Fig. 1: A BARREL balloon shortly after launch (view from below). One can see the balloon billowing out, still far from inflated since it is just after launch; the orange parachute, furled, and the payload itself. The payload itself weighs only about 20 kg, and is whisked up to 30-35 km, into the stratosphere within a couple of hours. The balloon can maintain this altitude for the time it takes to circumnavigate the globe, albeit at very high latitude.

The instrumentation on each BARREL payload consists of a simple isotropically sensitive sodium iodide scintillation counter. This responds well to the gamma-rays and hard X-rays resulting from bremsstrahlung as the expected relativistic electrons undergo atomic collisions in the upper atmosphere. The time variations reveal the presence of interesting phenomena, and the detector records their spectra over a wide energy range. The solar gamma-rays and hard X-rays result from similar physics, but with the collisions taking place in the solar atmosphere instead of the Earth's.

BARREL Solar Observations

The BARREL detectors respond to many things. The full list would include many sources of cosmic X-rays, the Sun as we discuss in this nugget, the Van Allen Belts by design, and radiation from the Earth's atmosphere. For each of these components, the others would often be termed "background radiation". When studying one of these events, the others reduce the quality of the observation. However, these other events can sometimes help with the calibration of the data of interest. for instance, the annihilation line in the atmosphere is used to help calibrate the energy of the events BARREL observes and Gamma Ray Bursts have been found to be useful in making sure the timing of events is correct between payloads. Some times these other sources are useful and sometimes not, but that is how science usually works!

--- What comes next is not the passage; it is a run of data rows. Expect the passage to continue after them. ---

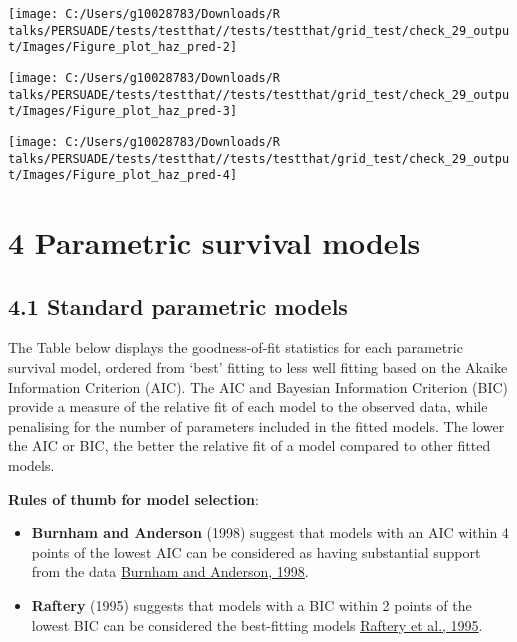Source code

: \documentclass[
]{article}
\providecommand{\tightlist}{%
  \setlength{\itemsep}{0pt}\setlength{\parskip}{0pt}}
\begin{document}
\begin{flushleft}\texttt{[image: C:/Users/g10028783/Downloads/R talks/PERSUADE/tests/testthat//tests/testthat/grid\_test/check\_29\_output/Images/Figure\_plot\_haz\_pred-2]} \end{flushleft}

\begin{flushleft}\texttt{[image: C:/Users/g10028783/Downloads/R talks/PERSUADE/tests/testthat//tests/testthat/grid\_test/check\_29\_output/Images/Figure\_plot\_haz\_pred-3]} \end{flushleft}

\begin{flushleft}\texttt{[image: C:/Users/g10028783/Downloads/R talks/PERSUADE/tests/testthat//tests/testthat/grid\_test/check\_29\_output/Images/Figure\_plot\_haz\_pred-4]} \end{flushleft}

\clearpage

\section{4 Parametric survival models}\label{parametric-survival-models}

\subsection{4.1 Standard parametric
models}\label{standard-parametric-models}

The Table below displays the goodness-of-fit statistics for each
parametric survival model, ordered from `best' fitting to less well
fitting based on the Akaike Information Criterion (AIC). The AIC and
Bayesian Information Criterion (BIC) provide a measure of the relative
fit of each model to the observed data, while penalising for the number
of parameters included in the fitted models. The lower the AIC or BIC,
the better the relative fit of a model compared to other fitted models.

\textbf{Rules of thumb for model selection}:

\begin{itemize}
\tightlist
\item
  \textbf{Burnham and Anderson} (1998) suggest that models with an AIC
  within 4 points of the lowest AIC can be considered as having
  substantial support from the data
  \href{https://doi.org/10.1007/978-1-4757-2917-7}{Burnham and Anderson,
  1998}.\\
\item
  \textbf{Raftery} (1995) suggests that models with a BIC within 2
  points of the lowest BIC can be considered the best-fitting models
  \href{https://doi.org/10.2307/271063}{Raftery et al., 1995}.
\end{itemize}
\end{document}
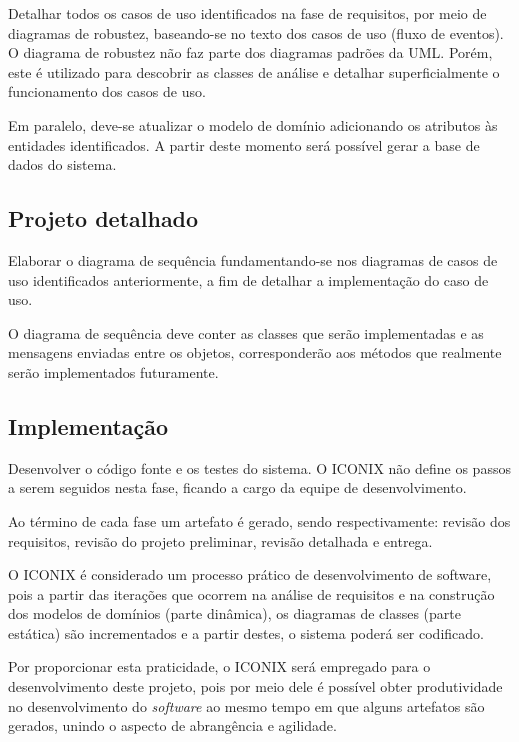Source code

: Detalhar todos os casos de uso identificados na fase de requisitos, por meio de diagramas de robustez, baseando-se no texto dos casos de uso (fluxo de eventos). O diagrama de robustez não faz parte dos diagramas padrões da UML. Porém, este é utilizado para descobrir as classes de análise e detalhar superficialmente o funcionamento dos casos de uso.

Em paralelo, deve-se atualizar o modelo de domínio adicionando os atributos às entidades identificados. A partir deste momento será possível gerar a base de dados do sistema.


\subsection{Projeto detalhado}

Elaborar o diagrama de sequência fundamentando-se nos diagramas de casos de uso identificados anteriormente, a fim de detalhar a implementação do caso de uso.

O diagrama de sequência deve conter as classes que serão implementadas e as mensagens enviadas entre os objetos, corresponderão aos métodos que realmente serão implementados futuramente.
 

\subsection{Implementação}

Desenvolver o código fonte e os testes do sistema. O ICONIX não define os passos a serem seguidos nesta fase, ficando a cargo da equipe de desenvolvimento.
 
Ao término de cada fase um artefato é gerado, sendo respectivamente: revisão dos requisitos, revisão do projeto preliminar, revisão detalhada e entrega.

O ICONIX é considerado um processo prático de desenvolvimento de software, pois a partir das iterações que ocorrem na análise de requisitos e na construção dos modelos de domínios (parte dinâmica), os diagramas de classes (parte estática) são incrementados e a partir destes, o sistema poderá ser codificado.


Por proporcionar esta praticidade, o ICONIX será empregado para o desenvolvimento deste projeto, pois por meio dele é possível obter produtividade no desenvolvimento do \textit{software} ao mesmo tempo em que alguns artefatos são gerados, unindo o aspecto de abrangência e agilidade.
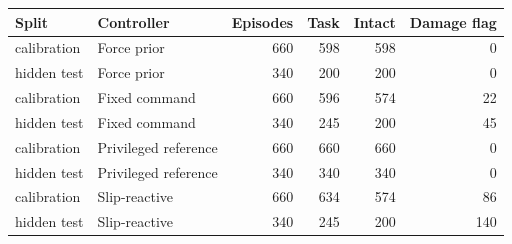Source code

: \begin{tabular}{llrrrr}
\toprule
Split & Controller & Episodes & Task & Intact & Damage flag \\
\midrule
calibration & Force prior & 660 & 598 & 598 & 0 \\
hidden test & Force prior & 340 & 200 & 200 & 0 \\
calibration & Fixed command & 660 & 596 & 574 & 22 \\
hidden test & Fixed command & 340 & 245 & 200 & 45 \\
calibration & Privileged reference & 660 & 660 & 660 & 0 \\
hidden test & Privileged reference & 340 & 340 & 340 & 0 \\
calibration & Slip-reactive & 660 & 634 & 574 & 86 \\
hidden test & Slip-reactive & 340 & 245 & 200 & 140 \\
\bottomrule
\end{tabular}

Figure 2 shows the BARREL responses to the active region on the Sun which included an M-Class flare SOL2014-02-07T10:29 as well as radio bursts. Note that BARREL payload "2O" missed out, (the lower left panels). It was at a lower altitude which may have resulted in severe extinction of the incident solar radiation, especially since the Sun is low on the horizon even at high noon at such latitudes late in the southern hemispheric summer.

Fig. 2: The panels on the left show, top to bottom, the GOES soft X-ray fluxes (flares); three sets of counting rates from different BARREL balloons flying on 7 February; and their heights and local times (longitudes). On the right is a zoomed in version of the top four panels from the figure on the left. A clear response to the activity from sunspot 1944 can be seen in the GOES data as well as in two of the BARREL payloads.

Both RHESSI and Fermi routinely produce comparable or better data for solar active regions such as these. However, as during the BARREL campaign there are always balloons up, and during the months of December and January are completely sun-lit, the balloons do not go into eclipse. Thus this small balloon mission may be able to help add data to the study of these solar active regions.

Conclusions

These solar and GRB events observed by BARREL remind us of the origins of solar high-energy astrophysics (soft X-rays, hard X-rays, gamma rays, "solar cosmic rays"), where many interesting properties of solar active regions at high energies were first discovered a half-century ago, by Winckler and his group.